• [WHAT THE EXERCISE ASKS]
Going through the material below, please gather all lines with the word "Functions" in them.

****

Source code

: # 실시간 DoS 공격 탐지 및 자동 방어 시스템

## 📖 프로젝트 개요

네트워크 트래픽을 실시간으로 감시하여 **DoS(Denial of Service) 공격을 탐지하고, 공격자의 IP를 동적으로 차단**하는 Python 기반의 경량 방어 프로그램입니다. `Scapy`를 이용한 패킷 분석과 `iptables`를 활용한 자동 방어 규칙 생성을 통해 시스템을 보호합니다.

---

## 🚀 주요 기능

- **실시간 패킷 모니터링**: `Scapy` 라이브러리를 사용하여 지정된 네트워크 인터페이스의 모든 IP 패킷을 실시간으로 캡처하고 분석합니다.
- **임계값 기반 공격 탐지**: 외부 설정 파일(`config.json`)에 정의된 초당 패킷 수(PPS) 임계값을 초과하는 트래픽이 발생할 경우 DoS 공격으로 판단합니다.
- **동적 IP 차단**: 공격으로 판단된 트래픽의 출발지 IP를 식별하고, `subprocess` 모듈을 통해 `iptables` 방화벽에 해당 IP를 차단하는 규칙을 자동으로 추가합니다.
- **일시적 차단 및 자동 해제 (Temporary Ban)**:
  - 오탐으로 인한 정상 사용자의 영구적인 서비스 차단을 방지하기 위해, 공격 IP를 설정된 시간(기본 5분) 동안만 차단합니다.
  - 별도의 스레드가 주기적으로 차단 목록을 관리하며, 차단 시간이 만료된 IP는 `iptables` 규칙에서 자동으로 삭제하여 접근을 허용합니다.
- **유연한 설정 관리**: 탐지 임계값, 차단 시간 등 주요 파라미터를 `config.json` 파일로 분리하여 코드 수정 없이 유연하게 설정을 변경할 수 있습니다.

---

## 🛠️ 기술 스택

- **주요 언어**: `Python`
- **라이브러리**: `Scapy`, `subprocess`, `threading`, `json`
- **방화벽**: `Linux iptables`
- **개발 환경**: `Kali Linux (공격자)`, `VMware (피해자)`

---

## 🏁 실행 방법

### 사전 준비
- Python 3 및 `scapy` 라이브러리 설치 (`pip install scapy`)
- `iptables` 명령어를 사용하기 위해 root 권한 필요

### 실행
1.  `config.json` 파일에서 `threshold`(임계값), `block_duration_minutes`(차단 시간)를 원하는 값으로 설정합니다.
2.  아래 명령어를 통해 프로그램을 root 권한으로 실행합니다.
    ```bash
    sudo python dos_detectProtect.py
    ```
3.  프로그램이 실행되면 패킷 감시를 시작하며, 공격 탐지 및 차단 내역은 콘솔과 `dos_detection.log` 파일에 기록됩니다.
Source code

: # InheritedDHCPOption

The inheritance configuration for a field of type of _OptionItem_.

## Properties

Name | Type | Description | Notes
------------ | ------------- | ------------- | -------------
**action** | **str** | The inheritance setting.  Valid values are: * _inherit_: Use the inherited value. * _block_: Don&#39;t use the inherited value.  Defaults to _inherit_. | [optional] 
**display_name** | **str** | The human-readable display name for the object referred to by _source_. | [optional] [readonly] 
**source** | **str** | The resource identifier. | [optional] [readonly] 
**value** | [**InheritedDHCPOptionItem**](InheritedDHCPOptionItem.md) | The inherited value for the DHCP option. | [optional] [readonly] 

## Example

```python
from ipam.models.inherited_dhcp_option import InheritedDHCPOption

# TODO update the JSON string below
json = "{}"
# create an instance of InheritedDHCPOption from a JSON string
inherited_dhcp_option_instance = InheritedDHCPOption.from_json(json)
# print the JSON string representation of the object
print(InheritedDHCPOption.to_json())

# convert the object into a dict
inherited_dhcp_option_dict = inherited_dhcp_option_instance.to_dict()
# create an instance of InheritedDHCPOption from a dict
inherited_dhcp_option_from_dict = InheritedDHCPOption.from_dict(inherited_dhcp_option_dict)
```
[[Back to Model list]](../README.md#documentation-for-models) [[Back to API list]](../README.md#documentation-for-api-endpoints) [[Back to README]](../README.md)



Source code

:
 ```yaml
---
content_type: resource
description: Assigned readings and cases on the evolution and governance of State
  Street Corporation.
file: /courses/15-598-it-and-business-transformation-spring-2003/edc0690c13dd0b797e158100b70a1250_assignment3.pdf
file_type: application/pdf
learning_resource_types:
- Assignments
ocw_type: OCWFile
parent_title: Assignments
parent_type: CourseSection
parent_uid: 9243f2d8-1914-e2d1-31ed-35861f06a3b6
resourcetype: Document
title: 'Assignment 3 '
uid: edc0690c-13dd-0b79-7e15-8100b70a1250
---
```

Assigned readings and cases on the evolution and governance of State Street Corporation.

****

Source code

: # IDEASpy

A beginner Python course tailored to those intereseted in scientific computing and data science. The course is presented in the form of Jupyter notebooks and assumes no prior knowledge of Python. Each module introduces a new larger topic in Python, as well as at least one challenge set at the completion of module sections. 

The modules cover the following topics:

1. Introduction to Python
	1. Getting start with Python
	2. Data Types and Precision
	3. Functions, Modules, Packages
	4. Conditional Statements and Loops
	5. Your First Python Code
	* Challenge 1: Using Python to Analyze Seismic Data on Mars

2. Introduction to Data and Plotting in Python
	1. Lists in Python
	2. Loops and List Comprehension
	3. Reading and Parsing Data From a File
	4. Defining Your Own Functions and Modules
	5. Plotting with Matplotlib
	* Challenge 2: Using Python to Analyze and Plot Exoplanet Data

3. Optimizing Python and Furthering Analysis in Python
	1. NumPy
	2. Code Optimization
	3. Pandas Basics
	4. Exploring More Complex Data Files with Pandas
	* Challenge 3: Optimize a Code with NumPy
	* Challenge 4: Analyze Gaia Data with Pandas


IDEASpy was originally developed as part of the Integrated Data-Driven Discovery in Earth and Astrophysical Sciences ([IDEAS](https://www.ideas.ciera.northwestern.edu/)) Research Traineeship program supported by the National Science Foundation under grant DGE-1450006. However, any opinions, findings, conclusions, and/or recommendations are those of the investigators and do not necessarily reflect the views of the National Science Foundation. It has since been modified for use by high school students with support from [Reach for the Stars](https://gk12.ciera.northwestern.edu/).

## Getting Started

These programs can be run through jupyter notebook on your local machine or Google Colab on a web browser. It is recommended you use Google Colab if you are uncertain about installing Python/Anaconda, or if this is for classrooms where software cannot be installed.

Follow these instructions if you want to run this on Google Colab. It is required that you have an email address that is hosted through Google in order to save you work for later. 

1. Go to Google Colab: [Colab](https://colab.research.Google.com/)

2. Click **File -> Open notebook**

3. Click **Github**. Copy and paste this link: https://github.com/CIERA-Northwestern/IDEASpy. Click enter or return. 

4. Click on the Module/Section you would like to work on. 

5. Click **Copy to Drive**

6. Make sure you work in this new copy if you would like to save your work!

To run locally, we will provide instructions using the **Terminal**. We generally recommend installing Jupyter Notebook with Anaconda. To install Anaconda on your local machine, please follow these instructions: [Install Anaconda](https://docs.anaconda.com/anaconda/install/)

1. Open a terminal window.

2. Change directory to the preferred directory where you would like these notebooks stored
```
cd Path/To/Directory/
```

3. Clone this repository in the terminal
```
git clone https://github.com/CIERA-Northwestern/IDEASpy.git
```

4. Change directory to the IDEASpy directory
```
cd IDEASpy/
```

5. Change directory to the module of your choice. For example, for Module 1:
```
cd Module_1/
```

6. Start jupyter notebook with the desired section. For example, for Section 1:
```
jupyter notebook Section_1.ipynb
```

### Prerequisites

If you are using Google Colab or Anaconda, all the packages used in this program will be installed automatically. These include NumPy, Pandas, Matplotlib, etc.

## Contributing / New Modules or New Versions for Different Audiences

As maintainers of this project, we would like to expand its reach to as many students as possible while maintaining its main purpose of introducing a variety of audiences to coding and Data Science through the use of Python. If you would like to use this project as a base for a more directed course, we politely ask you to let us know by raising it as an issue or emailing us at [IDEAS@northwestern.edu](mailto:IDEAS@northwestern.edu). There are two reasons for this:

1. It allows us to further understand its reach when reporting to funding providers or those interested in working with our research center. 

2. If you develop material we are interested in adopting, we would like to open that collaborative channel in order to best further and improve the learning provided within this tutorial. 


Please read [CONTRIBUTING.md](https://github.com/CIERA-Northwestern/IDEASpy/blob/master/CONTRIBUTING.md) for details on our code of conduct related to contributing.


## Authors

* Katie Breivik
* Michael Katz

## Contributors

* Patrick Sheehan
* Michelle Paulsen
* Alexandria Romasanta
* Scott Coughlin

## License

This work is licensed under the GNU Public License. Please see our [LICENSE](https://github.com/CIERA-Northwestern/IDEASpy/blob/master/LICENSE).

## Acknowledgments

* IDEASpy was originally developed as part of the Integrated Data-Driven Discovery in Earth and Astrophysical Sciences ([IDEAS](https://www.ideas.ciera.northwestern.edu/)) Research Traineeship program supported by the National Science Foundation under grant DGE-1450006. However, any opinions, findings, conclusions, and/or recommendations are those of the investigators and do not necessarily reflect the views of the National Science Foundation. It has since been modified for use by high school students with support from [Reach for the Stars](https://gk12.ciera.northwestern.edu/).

****

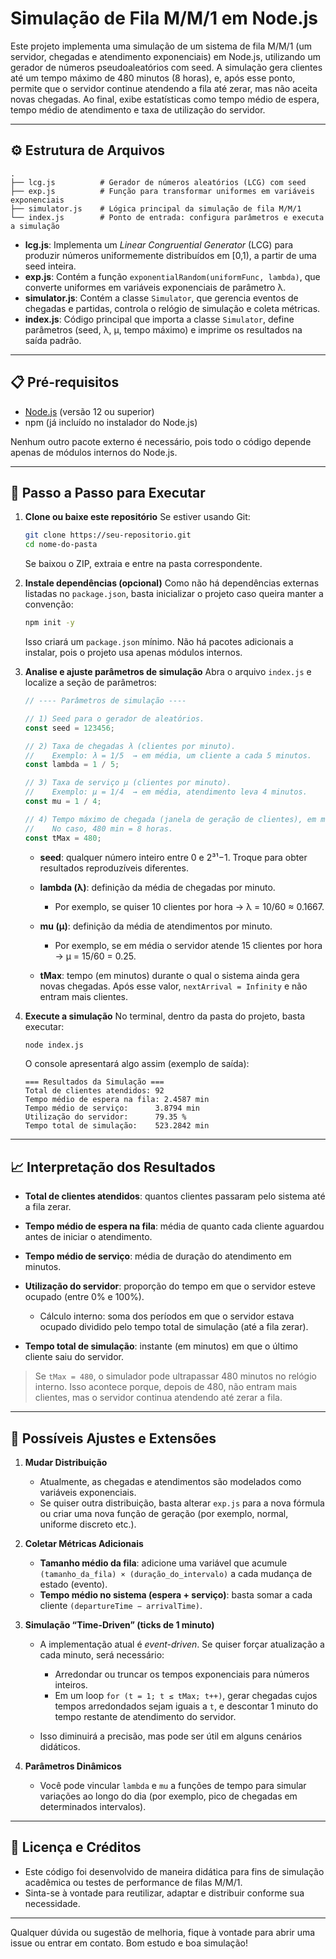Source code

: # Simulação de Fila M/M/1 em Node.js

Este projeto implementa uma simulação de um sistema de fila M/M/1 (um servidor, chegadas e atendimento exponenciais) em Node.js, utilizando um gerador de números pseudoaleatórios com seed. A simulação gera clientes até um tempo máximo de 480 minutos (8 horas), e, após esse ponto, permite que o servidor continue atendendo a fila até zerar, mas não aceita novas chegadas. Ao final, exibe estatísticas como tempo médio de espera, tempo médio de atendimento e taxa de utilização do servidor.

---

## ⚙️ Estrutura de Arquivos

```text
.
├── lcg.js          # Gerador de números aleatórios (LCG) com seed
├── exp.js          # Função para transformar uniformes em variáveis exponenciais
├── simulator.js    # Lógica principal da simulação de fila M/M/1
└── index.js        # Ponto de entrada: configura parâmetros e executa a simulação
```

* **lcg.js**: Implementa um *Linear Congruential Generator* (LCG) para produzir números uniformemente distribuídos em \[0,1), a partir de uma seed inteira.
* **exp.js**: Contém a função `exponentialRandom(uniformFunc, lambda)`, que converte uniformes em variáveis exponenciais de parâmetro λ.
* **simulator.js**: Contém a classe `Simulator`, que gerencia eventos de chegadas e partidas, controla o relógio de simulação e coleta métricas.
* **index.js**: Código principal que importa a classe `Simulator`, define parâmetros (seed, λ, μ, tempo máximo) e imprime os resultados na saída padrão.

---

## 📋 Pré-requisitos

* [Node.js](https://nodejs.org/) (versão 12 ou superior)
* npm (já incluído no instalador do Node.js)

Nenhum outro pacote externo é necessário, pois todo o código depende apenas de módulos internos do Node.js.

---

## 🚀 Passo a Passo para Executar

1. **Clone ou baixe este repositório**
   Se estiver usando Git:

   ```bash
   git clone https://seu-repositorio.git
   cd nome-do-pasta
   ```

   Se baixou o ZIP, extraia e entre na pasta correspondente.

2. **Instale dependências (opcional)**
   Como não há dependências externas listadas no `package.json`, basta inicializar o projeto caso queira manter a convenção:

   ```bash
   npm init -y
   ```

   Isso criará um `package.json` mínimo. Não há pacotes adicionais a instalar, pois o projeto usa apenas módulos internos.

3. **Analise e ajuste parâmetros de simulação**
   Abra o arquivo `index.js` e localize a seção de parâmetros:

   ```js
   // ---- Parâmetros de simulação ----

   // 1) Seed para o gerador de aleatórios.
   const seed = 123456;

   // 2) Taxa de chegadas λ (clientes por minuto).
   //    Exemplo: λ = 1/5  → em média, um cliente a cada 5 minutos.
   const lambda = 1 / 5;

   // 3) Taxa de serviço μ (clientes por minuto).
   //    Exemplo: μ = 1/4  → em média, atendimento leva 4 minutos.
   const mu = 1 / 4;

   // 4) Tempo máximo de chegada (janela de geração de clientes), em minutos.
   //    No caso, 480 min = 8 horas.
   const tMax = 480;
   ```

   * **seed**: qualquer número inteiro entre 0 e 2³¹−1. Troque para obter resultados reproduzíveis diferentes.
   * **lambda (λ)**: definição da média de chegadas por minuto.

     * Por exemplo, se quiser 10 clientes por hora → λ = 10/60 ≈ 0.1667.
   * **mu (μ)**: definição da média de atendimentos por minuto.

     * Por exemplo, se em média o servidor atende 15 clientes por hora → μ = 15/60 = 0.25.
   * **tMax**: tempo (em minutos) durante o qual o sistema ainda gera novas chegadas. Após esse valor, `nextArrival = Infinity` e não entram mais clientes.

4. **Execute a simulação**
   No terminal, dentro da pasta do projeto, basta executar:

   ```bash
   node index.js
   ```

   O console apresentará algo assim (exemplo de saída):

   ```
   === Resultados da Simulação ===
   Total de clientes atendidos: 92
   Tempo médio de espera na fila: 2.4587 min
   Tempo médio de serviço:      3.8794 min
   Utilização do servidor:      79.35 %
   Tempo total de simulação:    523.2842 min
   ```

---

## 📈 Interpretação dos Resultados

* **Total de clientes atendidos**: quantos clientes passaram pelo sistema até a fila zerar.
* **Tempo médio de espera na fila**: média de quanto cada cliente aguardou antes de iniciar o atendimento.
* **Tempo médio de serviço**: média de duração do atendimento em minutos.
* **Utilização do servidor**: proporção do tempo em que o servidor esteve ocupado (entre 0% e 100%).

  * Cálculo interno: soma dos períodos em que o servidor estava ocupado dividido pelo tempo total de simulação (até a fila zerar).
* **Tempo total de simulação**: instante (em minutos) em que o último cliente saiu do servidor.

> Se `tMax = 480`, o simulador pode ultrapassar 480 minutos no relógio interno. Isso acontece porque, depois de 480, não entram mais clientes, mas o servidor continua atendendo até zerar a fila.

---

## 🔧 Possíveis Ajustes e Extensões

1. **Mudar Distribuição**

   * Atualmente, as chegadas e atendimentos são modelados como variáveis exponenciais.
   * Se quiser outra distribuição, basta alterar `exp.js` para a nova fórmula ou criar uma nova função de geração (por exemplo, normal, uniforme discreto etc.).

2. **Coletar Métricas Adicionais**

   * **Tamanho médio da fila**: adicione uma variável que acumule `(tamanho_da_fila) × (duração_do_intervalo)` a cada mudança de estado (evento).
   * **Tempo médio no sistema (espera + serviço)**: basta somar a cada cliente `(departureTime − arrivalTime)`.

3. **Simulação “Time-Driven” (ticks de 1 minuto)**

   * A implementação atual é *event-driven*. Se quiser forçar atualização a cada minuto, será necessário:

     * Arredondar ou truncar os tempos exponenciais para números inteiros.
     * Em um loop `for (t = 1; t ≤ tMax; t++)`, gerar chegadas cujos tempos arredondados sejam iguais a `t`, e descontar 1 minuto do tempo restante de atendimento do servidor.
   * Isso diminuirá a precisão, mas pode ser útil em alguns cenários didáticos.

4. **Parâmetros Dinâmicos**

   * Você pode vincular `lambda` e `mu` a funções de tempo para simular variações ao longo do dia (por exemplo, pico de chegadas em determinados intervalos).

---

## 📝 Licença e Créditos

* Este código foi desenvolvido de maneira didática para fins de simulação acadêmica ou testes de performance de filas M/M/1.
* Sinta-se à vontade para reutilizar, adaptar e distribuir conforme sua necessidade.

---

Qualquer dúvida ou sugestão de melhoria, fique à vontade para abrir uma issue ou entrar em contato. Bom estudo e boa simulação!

****

• [REPLY]
	3. Functions, Modules, Packages
	4. Defining Your Own Functions and Modules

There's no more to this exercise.